Available records
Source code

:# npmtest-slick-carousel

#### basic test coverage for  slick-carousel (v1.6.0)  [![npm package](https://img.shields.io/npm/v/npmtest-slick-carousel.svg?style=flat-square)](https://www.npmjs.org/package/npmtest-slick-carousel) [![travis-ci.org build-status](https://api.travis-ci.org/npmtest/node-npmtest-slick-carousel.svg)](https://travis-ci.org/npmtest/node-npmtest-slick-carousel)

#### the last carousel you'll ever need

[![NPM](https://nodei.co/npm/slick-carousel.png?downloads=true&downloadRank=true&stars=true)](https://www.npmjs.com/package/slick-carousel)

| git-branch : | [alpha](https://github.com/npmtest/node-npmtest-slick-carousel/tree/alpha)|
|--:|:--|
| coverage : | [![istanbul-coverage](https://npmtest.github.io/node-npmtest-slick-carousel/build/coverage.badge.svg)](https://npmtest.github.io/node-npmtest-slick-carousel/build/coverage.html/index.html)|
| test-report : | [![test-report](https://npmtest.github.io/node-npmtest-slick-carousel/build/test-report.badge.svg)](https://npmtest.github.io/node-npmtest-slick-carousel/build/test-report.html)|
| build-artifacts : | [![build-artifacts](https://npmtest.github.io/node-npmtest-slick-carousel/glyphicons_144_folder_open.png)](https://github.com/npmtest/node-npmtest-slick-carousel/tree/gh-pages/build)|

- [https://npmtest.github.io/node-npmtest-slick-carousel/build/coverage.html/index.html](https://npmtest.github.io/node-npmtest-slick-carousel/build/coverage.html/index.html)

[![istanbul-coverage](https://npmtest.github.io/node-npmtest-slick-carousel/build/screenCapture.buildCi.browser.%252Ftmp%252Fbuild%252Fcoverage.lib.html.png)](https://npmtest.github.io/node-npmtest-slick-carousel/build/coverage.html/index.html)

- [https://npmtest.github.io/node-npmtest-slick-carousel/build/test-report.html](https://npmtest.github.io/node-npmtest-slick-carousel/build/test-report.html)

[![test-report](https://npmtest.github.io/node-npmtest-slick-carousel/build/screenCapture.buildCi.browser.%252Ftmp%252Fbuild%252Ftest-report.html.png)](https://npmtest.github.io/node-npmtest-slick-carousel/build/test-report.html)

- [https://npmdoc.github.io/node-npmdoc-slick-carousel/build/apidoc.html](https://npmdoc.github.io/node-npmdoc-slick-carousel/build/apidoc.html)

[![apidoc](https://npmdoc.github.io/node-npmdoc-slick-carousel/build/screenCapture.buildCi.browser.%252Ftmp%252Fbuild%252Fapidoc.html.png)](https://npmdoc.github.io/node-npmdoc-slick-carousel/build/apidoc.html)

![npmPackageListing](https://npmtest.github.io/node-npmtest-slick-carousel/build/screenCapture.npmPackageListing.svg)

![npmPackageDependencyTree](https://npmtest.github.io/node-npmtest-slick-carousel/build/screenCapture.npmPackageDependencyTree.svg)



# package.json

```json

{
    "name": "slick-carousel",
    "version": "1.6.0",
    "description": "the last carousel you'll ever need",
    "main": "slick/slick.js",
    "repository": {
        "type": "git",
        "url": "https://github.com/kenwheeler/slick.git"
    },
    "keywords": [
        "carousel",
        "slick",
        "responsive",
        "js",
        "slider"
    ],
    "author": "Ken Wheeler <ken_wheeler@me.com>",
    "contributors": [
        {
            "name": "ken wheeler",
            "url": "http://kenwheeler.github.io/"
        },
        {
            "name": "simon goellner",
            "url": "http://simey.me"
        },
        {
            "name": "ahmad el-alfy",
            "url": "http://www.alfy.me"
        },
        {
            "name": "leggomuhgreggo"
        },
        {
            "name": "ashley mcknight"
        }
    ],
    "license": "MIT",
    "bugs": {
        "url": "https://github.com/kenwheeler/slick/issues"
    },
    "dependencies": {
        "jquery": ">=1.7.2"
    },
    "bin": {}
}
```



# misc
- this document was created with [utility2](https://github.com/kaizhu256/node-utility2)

Instructions to follow
How many lines of the listing above contain the string "need"? Only the number is wanted.

Exercise solution
2